* [Task description]
Reproduce the entries below, please. Keep every character the same.

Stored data
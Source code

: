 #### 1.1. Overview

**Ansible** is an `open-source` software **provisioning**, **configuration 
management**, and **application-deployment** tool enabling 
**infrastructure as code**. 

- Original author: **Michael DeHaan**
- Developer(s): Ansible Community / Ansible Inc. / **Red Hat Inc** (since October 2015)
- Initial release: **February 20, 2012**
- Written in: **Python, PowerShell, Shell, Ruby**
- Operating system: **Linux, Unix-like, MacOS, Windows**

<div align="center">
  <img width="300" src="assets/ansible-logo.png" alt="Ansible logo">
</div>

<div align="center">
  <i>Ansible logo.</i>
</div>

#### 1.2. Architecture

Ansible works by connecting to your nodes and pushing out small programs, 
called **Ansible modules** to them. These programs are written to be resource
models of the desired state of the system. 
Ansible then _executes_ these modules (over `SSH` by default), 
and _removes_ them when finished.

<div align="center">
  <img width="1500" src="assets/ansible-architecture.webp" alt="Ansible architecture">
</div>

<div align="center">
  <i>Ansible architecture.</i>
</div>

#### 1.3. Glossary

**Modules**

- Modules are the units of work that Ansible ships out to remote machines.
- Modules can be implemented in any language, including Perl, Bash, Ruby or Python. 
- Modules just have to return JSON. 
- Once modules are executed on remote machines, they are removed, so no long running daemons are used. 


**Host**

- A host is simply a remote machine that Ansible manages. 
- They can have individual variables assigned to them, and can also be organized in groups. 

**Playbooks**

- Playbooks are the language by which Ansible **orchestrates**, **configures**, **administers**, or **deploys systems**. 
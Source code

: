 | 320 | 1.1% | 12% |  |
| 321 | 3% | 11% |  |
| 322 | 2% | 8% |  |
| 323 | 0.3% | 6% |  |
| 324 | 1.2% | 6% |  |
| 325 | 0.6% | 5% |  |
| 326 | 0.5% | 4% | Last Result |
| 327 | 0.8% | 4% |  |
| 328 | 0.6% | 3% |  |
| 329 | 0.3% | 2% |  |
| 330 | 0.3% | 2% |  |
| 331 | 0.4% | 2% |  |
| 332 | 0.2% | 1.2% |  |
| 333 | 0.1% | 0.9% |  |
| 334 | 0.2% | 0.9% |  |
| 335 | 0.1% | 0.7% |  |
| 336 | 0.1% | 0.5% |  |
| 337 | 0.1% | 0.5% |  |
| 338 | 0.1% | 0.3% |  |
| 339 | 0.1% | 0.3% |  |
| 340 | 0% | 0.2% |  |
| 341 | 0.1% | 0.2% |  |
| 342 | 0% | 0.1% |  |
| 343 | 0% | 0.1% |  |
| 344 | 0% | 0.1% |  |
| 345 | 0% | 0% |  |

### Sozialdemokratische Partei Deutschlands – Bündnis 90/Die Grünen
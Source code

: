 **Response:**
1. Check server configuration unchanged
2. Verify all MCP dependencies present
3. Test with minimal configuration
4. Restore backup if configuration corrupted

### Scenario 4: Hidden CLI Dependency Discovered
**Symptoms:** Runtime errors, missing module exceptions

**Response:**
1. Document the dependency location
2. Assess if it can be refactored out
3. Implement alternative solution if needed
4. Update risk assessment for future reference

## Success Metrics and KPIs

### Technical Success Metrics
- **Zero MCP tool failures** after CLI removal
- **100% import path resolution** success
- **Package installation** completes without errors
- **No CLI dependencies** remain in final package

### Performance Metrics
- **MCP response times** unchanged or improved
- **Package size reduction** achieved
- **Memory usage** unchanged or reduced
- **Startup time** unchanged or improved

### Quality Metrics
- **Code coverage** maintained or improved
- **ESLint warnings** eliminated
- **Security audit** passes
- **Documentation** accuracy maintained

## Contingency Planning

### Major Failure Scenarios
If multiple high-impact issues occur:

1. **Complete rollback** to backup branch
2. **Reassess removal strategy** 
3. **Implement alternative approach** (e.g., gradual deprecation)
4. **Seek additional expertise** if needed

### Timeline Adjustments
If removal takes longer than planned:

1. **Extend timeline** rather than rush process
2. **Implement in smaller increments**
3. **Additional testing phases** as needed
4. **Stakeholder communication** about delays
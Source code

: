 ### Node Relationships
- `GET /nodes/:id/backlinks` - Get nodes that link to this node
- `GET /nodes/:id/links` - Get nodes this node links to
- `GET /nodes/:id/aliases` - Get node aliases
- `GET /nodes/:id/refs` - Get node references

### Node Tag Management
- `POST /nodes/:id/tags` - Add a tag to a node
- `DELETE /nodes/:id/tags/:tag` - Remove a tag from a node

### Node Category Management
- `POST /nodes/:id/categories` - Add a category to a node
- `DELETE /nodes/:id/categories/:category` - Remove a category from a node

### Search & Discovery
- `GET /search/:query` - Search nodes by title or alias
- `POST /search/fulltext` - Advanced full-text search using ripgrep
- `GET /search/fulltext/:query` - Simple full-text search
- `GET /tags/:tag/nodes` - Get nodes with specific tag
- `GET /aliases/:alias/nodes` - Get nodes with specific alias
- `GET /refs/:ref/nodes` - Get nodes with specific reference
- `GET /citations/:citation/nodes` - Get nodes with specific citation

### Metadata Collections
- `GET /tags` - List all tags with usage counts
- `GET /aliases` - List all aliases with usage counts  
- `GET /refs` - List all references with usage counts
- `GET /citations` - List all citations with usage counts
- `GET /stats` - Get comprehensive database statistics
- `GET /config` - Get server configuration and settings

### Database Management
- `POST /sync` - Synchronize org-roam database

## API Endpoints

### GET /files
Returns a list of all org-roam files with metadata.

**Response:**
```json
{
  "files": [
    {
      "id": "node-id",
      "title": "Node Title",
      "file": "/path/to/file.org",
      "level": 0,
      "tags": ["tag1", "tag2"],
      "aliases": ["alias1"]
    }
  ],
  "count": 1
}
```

* [Problem solution]
Source code

: #### 1.1. Overview

**Ansible** is an `open-source` software **provisioning**, **configuration 
management**, and **application-deployment** tool enabling 
**infrastructure as code**. 

- Original author: **Michael DeHaan**
- Developer(s): Ansible Community / Ansible Inc. / **Red Hat Inc** (since October 2015)
- Initial release: **February 20, 2012**
- Written in: **Python, PowerShell, Shell, Ruby**
- Operating system: **Linux, Unix-like, MacOS, Windows**

<div align="center">
  <img width="300" src="assets/ansible-logo.png" alt="Ansible logo">
</div>

<div align="center">
  <i>Ansible logo.</i>
</div>

#### 1.2. Architecture

Ansible works by connecting to your nodes and pushing out small programs, 
called **Ansible modules** to them. These programs are written to be resource
models of the desired state of the system. 
Ansible then _executes_ these modules (over `SSH` by default), 
and _removes_ them when finished.

<div align="center">
  <img width="1500" src="assets/ansible-architecture.webp" alt="Ansible architecture">
</div>

<div align="center">
  <i>Ansible architecture.</i>
</div>

#### 1.3. Glossary

**Modules**

- Modules are the units of work that Ansible ships out to remote machines.
- Modules can be implemented in any language, including Perl, Bash, Ruby or Python. 
- Modules just have to return JSON. 
- Once modules are executed on remote machines, they are removed, so no long running daemons are used. 


**Host**

- A host is simply a remote machine that Ansible manages. 
- They can have individual variables assigned to them, and can also be organized in groups. 

**Playbooks**

- Playbooks are the language by which Ansible **orchestrates**, **configures**, **administers**, or **deploys systems**. 
Source code

: | 320 | 1.1% | 12% |  |
| 321 | 3% | 11% |  |
| 322 | 2% | 8% |  |
| 323 | 0.3% | 6% |  |
| 324 | 1.2% | 6% |  |
| 325 | 0.6% | 5% |  |
| 326 | 0.5% | 4% | Last Result |
| 327 | 0.8% | 4% |  |
| 328 | 0.6% | 3% |  |
| 329 | 0.3% | 2% |  |
| 330 | 0.3% | 2% |  |
| 331 | 0.4% | 2% |  |
| 332 | 0.2% | 1.2% |  |
| 333 | 0.1% | 0.9% |  |
| 334 | 0.2% | 0.9% |  |
| 335 | 0.1% | 0.7% |  |
| 336 | 0.1% | 0.5% |  |
| 337 | 0.1% | 0.5% |  |
| 338 | 0.1% | 0.3% |  |
| 339 | 0.1% | 0.3% |  |
| 340 | 0% | 0.2% |  |
| 341 | 0.1% | 0.2% |  |
| 342 | 0% | 0.1% |  |
| 343 | 0% | 0.1% |  |
| 344 | 0% | 0.1% |  |
| 345 | 0% | 0% |  |

### Sozialdemokratische Partei Deutschlands – Bündnis 90/Die Grünen
Source code

: **Response:**
1. Check server configuration unchanged
2. Verify all MCP dependencies present
3. Test with minimal configuration
4. Restore backup if configuration corrupted

### Scenario 4: Hidden CLI Dependency Discovered
**Symptoms:** Runtime errors, missing module exceptions

**Response:**
1. Document the dependency location
2. Assess if it can be refactored out
3. Implement alternative solution if needed
4. Update risk assessment for future reference

## Success Metrics and KPIs

### Technical Success Metrics
- **Zero MCP tool failures** after CLI removal
- **100% import path resolution** success
- **Package installation** completes without errors
- **No CLI dependencies** remain in final package

### Performance Metrics
- **MCP response times** unchanged or improved
- **Package size reduction** achieved
- **Memory usage** unchanged or reduced
- **Startup time** unchanged or improved

### Quality Metrics
- **Code coverage** maintained or improved
- **ESLint warnings** eliminated
- **Security audit** passes
- **Documentation** accuracy maintained

## Contingency Planning

### Major Failure Scenarios
If multiple high-impact issues occur:

1. **Complete rollback** to backup branch
2. **Reassess removal strategy** 
3. **Implement alternative approach** (e.g., gradual deprecation)
4. **Seek additional expertise** if needed

### Timeline Adjustments
If removal takes longer than planned:

1. **Extend timeline** rather than rush process
2. **Implement in smaller increments**
3. **Additional testing phases** as needed
4. **Stakeholder communication** about delays
Source code

: ### Node Relationships
- `GET /nodes/:id/backlinks` - Get nodes that link to this node
- `GET /nodes/:id/links` - Get nodes this node links to
- `GET /nodes/:id/aliases` - Get node aliases
- `GET /nodes/:id/refs` - Get node references

### Node Tag Management
- `POST /nodes/:id/tags` - Add a tag to a node
- `DELETE /nodes/:id/tags/:tag` - Remove a tag from a node

### Node Category Management
- `POST /nodes/:id/categories` - Add a category to a node
- `DELETE /nodes/:id/categories/:category` - Remove a category from a node

### Search & Discovery
- `GET /search/:query` - Search nodes by title or alias
- `POST /search/fulltext` - Advanced full-text search using ripgrep
- `GET /search/fulltext/:query` - Simple full-text search
- `GET /tags/:tag/nodes` - Get nodes with specific tag
- `GET /aliases/:alias/nodes` - Get nodes with specific alias
- `GET /refs/:ref/nodes` - Get nodes with specific reference
- `GET /citations/:citation/nodes` - Get nodes with specific citation

### Metadata Collections
- `GET /tags` - List all tags with usage counts
- `GET /aliases` - List all aliases with usage counts  
- `GET /refs` - List all references with usage counts
- `GET /citations` - List all citations with usage counts
- `GET /stats` - Get comprehensive database statistics
- `GET /config` - Get server configuration and settings

### Database Management
- `POST /sync` - Synchronize org-roam database

## API Endpoints

### GET /files
Returns a list of all org-roam files with metadata.

**Response:**
```json
{
  "files": [
    {
      "id": "node-id",
      "title": "Node Title",
      "file": "/path/to/file.org",
      "level": 0,
      "tags": ["tag1", "tag2"],
      "aliases": ["alias1"]
    }
  ],
  "count": 1
}
```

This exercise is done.